- PROBLEM:
For every line in the records below that holds "help", make a copy.

- AVAILABLE DATA:
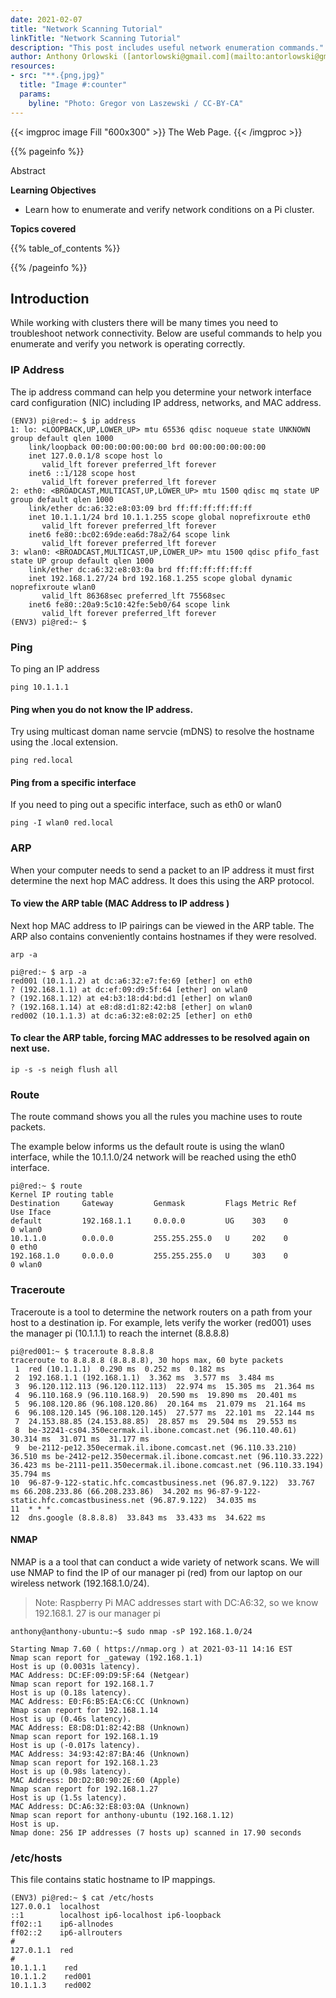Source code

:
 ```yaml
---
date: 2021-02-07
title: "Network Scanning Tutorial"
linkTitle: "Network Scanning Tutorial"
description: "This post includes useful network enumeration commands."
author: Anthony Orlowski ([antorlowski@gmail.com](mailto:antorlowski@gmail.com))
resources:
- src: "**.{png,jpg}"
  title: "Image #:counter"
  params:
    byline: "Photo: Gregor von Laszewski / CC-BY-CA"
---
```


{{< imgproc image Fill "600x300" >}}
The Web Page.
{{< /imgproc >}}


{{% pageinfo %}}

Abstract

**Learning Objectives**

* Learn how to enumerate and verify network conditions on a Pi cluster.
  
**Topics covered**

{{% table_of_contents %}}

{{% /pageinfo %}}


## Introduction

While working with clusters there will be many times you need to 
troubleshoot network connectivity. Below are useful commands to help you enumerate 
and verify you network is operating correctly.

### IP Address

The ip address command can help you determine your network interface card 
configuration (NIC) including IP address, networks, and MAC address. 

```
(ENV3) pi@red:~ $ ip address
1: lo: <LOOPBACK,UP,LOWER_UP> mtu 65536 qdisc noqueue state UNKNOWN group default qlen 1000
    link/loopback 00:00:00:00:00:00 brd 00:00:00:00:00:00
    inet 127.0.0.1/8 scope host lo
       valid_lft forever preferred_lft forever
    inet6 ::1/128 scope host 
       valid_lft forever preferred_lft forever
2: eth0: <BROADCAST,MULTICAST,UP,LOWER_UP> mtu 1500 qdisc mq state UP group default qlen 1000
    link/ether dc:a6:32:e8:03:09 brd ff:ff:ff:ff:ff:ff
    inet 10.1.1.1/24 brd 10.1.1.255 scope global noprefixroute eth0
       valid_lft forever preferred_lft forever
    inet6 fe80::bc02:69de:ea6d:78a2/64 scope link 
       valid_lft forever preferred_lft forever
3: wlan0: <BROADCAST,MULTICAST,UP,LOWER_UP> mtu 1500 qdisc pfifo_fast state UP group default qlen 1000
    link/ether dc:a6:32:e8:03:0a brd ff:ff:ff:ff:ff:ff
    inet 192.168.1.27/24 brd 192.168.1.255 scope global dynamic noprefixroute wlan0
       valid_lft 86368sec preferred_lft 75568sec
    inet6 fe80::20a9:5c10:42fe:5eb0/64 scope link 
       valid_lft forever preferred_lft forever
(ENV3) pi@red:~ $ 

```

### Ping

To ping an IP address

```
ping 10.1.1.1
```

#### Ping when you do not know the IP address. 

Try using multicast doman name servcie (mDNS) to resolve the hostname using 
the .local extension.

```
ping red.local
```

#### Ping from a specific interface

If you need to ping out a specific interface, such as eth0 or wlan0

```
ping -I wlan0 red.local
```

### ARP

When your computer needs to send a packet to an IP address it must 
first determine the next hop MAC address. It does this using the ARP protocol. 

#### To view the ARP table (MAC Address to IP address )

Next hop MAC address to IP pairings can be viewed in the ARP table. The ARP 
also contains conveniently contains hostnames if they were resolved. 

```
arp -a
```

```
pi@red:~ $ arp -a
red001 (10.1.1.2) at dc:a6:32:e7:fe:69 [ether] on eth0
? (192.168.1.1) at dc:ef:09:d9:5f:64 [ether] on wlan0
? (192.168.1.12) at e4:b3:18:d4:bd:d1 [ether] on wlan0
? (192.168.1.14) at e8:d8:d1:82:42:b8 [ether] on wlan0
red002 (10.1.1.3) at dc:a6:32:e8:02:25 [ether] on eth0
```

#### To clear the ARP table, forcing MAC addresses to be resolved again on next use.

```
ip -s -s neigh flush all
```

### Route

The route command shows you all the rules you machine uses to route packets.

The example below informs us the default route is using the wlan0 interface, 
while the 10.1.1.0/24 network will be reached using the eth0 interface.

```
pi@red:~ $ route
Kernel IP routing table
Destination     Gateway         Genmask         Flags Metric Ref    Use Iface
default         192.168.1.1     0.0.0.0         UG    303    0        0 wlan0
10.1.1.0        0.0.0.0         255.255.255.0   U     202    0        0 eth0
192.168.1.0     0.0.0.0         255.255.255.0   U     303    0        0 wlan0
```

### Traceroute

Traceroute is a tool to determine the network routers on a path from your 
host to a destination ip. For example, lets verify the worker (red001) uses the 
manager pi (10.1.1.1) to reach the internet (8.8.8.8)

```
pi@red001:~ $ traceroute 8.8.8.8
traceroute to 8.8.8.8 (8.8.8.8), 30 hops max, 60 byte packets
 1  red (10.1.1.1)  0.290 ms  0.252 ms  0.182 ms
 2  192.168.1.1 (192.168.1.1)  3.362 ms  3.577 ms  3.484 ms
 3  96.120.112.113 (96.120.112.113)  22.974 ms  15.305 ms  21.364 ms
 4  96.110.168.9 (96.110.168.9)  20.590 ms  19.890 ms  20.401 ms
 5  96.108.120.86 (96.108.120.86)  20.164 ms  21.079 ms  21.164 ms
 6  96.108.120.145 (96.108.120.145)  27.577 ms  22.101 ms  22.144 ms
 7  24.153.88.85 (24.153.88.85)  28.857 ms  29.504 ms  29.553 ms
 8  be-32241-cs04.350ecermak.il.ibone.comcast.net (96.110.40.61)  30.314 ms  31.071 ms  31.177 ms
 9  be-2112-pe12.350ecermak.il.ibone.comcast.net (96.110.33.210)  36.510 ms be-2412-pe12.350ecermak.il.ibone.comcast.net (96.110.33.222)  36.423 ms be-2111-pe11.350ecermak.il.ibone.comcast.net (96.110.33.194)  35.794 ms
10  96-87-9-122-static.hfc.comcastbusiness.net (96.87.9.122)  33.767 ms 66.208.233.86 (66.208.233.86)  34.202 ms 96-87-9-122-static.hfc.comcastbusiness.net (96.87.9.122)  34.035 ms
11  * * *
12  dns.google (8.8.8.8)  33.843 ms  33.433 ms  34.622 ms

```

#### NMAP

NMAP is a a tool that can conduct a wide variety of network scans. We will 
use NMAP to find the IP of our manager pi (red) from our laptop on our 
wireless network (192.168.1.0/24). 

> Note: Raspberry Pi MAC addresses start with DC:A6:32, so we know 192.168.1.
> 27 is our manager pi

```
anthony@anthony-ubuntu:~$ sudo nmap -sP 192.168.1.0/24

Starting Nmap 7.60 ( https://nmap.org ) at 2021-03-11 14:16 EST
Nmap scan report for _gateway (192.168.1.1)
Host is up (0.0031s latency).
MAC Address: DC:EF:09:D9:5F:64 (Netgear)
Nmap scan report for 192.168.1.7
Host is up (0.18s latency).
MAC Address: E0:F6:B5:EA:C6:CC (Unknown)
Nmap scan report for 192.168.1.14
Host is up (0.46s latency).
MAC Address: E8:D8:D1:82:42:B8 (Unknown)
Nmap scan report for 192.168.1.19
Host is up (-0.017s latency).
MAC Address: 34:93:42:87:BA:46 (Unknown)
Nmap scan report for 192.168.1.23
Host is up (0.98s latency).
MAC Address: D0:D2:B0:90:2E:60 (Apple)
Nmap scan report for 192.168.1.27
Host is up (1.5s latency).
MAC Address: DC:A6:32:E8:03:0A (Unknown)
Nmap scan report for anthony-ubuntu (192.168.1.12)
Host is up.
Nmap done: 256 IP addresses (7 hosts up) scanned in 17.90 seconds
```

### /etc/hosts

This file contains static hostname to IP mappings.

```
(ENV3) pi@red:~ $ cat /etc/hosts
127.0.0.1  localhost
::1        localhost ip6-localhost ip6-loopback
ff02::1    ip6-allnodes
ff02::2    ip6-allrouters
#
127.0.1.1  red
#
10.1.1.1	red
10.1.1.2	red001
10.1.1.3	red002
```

- FINISHED TASK:
troubleshoot network connectivity. Below are useful commands to help you enumerate 
The ip address command can help you determine your network interface card 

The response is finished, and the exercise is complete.